Using the word "downloaded" as the filter, copy each matching line from the records.
── Data
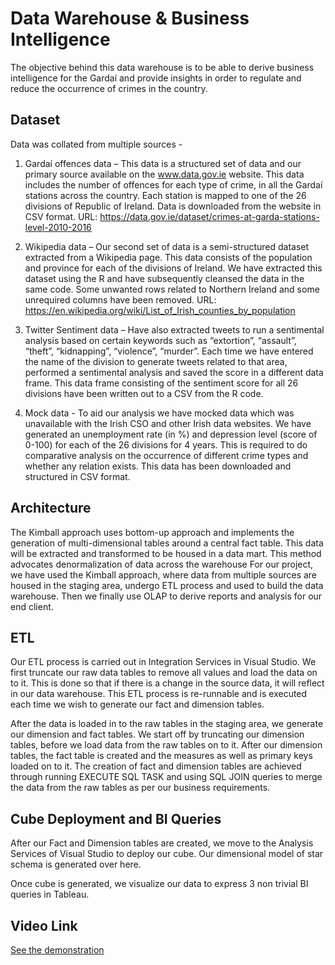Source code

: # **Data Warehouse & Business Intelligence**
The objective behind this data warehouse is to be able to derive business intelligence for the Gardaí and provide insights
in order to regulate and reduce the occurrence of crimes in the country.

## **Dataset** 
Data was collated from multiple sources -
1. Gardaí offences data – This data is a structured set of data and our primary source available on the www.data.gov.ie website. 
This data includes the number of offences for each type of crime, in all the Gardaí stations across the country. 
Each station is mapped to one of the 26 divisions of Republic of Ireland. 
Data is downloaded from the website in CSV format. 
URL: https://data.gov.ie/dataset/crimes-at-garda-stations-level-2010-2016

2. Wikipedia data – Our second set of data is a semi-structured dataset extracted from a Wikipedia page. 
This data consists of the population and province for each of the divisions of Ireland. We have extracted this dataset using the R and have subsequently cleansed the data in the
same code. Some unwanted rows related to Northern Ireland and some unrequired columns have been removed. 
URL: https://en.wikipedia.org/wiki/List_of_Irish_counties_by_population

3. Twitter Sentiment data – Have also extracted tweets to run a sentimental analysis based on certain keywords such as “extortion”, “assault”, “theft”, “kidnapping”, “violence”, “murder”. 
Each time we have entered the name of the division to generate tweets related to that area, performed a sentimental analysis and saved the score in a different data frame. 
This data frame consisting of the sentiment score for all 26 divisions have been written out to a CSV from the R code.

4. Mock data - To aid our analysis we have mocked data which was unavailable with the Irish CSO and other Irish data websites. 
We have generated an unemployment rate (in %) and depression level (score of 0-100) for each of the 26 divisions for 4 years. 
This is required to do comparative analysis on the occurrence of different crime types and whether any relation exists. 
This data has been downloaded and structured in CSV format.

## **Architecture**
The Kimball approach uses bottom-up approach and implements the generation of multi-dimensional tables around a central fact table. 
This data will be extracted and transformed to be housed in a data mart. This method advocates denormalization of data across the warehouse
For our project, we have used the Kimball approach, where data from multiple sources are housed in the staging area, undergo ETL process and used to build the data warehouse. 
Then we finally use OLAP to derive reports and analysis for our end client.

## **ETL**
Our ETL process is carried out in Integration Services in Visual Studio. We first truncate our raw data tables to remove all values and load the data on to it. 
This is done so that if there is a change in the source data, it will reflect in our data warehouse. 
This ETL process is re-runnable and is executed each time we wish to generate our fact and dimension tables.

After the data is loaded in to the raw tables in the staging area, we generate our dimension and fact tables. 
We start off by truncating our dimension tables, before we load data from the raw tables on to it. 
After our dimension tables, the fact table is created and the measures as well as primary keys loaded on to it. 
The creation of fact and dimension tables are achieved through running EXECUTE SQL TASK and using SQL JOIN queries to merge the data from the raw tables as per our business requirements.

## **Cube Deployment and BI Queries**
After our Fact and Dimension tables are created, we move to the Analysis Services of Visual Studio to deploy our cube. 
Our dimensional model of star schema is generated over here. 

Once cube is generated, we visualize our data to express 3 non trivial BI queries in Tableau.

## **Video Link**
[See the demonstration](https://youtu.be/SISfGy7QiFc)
────
── Data
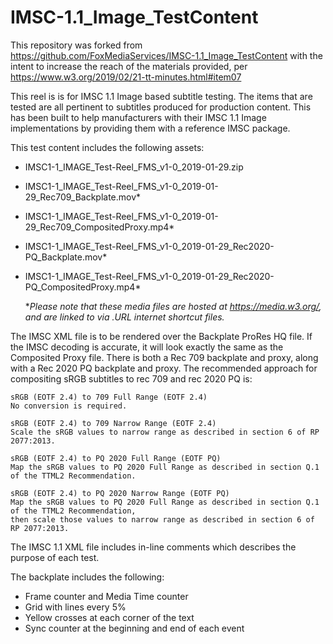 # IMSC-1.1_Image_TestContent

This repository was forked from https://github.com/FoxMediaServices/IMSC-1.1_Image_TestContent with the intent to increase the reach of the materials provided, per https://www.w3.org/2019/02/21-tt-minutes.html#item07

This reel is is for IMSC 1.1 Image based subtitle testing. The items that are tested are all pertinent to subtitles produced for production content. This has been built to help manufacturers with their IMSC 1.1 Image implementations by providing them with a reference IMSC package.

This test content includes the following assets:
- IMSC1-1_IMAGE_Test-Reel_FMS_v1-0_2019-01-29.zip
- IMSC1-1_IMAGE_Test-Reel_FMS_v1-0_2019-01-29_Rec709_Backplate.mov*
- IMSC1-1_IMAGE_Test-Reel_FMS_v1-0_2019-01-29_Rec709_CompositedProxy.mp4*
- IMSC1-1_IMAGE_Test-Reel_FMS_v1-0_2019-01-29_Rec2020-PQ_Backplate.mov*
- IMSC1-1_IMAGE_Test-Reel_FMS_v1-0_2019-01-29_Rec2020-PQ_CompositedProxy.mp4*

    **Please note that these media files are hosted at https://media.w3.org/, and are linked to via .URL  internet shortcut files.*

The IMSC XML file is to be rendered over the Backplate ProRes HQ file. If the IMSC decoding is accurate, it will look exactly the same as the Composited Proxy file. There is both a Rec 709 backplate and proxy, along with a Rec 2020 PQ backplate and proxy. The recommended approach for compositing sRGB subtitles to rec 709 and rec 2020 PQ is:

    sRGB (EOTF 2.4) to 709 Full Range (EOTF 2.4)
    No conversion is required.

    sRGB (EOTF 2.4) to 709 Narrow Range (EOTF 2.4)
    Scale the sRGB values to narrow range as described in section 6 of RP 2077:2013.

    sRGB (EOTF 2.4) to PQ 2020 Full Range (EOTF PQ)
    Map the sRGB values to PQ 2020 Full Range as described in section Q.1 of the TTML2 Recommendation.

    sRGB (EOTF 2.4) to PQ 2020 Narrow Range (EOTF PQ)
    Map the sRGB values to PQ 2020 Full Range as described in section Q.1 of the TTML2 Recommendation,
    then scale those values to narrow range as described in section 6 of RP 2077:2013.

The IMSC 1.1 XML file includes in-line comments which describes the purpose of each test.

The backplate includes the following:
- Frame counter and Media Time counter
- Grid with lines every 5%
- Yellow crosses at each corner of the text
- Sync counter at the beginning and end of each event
────
── Data
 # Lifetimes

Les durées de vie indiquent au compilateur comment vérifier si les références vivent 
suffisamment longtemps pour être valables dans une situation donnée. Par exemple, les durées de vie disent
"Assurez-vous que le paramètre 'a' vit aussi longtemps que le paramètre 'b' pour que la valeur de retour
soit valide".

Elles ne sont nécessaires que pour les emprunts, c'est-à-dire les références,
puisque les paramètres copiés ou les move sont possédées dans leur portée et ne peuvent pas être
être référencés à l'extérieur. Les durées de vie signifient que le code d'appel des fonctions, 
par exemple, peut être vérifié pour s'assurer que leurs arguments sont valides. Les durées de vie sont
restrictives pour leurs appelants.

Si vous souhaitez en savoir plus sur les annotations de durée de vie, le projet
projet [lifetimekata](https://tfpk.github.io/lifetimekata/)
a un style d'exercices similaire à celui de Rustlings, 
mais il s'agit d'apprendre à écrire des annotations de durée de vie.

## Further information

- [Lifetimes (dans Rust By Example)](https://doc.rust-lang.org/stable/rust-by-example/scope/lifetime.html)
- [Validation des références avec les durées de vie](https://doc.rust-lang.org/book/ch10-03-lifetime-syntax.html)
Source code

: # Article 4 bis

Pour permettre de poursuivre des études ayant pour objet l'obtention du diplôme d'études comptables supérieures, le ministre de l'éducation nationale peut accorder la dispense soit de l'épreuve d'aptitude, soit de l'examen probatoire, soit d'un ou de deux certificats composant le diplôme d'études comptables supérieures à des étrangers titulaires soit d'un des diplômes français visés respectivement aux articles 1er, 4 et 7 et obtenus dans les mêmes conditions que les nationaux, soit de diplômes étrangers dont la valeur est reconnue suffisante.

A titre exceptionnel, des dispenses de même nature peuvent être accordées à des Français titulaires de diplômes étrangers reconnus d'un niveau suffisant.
────
Output below »
Data is downloaded from the website in CSV format. 
This data has been downloaded and structured in CSV format.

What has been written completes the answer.